Amsterdam’s Foam photography museum puts 20 young and forward-thinking artists in the spotlight for its fourth annual London showcase at Beaconsfield Gallery Vauxhall

Gregory Eddi Jones photographed New York’s Twin Towers in the summer of 2001. It was a tourist shot, taken on a trip to the city. A few months later, the towers were gone, but the American artist was left with his picture. ‘It had a very profound effect on me and my understanding of images,’ he reflects. His recent photo-collage series Flowers for Donald, is the artist’s way to respond to the 2016 election, exploring the idea of spectacle, specifically through aesthetics valued by Trump.

Now, Jones is one of 20 young photographers deemed to be outstanding by Foam Magazine, included in an exhibition at Beaconsfield Gallery Vauxhall, coinciding with the opening of Photo London and running until 16 June. As Jones suggests, this year’s show proves that photography now is more about the personal and political experience of spectating than ever. How do we experience imagery? What do photographs make us feel, and how do we interact with them? What kind of power can they have? It might all seem obvious in the Instagram age, but photographers working in very different environments are hyperaware of their context.
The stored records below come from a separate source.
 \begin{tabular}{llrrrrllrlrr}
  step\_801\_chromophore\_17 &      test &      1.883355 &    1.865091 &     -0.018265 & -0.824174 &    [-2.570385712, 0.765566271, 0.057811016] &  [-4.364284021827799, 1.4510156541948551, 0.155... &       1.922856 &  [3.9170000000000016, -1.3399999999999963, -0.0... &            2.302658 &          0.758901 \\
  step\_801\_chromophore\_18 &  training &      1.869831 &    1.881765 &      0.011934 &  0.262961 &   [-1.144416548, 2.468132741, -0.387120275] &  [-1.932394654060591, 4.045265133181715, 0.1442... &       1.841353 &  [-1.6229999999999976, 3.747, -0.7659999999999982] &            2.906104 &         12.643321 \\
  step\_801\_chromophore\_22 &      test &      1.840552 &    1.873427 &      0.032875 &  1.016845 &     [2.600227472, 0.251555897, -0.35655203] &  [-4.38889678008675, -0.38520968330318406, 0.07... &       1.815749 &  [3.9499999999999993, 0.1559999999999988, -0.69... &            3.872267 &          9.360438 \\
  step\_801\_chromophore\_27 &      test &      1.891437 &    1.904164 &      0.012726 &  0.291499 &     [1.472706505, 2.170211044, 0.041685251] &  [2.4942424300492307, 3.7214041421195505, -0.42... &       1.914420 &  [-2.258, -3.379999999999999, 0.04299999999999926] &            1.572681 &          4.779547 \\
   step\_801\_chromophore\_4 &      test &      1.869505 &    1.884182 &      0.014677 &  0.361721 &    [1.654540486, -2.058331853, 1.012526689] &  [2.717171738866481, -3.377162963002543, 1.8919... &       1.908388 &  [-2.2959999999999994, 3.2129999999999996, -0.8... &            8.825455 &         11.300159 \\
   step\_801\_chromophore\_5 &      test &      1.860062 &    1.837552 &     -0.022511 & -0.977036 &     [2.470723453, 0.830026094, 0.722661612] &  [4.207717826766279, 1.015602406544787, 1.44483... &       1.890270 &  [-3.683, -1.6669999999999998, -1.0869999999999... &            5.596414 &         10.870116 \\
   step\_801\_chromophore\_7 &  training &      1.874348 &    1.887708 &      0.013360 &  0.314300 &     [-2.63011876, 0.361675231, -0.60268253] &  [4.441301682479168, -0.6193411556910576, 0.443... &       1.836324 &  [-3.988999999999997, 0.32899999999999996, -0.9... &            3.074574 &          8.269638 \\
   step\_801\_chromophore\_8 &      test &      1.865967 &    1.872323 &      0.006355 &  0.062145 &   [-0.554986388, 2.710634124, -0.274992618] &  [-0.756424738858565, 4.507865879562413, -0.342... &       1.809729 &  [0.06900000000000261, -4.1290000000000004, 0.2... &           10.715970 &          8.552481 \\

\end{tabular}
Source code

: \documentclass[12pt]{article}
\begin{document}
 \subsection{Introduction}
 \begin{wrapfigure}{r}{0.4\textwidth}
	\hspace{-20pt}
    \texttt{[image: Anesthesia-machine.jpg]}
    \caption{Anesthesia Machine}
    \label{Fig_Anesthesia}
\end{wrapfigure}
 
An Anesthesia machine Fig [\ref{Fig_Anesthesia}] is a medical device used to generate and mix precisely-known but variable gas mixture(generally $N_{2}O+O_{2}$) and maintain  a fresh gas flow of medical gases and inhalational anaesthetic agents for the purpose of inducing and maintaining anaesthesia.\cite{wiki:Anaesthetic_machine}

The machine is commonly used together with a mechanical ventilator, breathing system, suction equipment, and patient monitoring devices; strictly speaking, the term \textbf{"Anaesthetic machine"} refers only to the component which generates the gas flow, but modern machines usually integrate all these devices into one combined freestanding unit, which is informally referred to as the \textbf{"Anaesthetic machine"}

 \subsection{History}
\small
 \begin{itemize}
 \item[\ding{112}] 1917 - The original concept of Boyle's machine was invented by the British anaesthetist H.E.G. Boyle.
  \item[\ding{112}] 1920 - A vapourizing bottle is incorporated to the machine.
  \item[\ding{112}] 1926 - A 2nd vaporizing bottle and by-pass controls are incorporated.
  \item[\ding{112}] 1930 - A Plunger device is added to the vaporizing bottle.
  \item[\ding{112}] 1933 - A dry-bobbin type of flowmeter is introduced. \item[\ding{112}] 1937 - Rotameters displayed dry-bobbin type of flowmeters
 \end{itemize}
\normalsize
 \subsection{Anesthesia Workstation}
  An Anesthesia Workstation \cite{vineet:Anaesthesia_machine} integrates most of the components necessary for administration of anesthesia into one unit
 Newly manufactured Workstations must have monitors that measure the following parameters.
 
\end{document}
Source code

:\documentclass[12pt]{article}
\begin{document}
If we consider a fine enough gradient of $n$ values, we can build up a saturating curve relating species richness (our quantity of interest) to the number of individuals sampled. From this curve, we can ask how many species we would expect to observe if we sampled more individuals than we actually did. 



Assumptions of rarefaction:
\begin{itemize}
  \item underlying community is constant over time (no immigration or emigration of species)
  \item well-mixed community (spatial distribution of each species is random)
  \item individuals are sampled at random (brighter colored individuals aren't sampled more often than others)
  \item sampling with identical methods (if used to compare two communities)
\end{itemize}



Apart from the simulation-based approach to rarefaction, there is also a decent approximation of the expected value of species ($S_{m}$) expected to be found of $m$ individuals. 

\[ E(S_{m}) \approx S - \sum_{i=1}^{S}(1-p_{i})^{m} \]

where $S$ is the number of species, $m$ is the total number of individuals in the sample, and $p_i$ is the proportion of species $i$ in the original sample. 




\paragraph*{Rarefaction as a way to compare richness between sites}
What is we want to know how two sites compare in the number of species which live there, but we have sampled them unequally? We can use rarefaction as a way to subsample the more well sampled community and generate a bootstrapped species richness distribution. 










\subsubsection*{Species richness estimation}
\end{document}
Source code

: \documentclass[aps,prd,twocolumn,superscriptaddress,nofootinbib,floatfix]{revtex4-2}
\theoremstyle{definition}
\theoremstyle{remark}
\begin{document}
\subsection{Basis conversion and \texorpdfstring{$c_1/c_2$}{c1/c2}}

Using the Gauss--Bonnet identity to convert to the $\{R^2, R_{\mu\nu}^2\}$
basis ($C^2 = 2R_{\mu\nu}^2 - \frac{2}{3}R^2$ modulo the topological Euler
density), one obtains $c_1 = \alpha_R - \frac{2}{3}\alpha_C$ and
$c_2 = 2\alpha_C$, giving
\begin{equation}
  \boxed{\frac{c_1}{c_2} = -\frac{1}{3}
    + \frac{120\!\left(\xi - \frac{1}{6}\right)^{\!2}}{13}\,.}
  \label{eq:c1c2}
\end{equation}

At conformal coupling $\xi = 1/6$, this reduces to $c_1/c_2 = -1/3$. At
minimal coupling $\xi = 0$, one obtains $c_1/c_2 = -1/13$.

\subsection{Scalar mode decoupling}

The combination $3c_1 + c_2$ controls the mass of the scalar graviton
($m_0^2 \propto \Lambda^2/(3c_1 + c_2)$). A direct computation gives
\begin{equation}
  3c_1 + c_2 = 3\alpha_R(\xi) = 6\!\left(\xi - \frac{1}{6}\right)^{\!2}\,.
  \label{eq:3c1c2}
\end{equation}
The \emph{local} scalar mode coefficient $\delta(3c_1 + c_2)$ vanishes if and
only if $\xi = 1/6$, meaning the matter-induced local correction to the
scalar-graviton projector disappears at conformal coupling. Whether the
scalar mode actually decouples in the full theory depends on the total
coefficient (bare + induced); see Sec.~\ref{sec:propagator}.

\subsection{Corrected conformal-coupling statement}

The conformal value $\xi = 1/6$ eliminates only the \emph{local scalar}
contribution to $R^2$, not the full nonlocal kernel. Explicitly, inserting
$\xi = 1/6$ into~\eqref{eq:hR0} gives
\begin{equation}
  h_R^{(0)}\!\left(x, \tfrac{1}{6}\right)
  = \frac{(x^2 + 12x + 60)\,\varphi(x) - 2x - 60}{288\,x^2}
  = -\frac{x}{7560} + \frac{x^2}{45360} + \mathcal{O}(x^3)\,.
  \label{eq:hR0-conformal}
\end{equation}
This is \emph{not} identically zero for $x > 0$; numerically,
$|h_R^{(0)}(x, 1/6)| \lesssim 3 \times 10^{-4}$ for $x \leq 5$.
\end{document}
From the series Flowers for donald, 2017, by Gregory Eddi Jones
From the series Flowers for donald, 2017, by Gregory Eddi Jones. Courtesy of the artist

Eric Gyamfi – who in March was announced as the winner of the 2019 Foam Paul Huf Award – was selected for his ‘Trojan horse-like approach’. Gyamfi has spent time with women accused of practicing witchcraft who have been forced away from their communities in his native Ghana, and queer communities lived on society’s peripheries in Accra. His most recent project, Fixing Shadows; Julius and I, on show in London, is concerned, like Jones, with the evanescent quality of images in the digital age, investigating, ‘what happens to the life of a photograph as it gets sited through time, through death’.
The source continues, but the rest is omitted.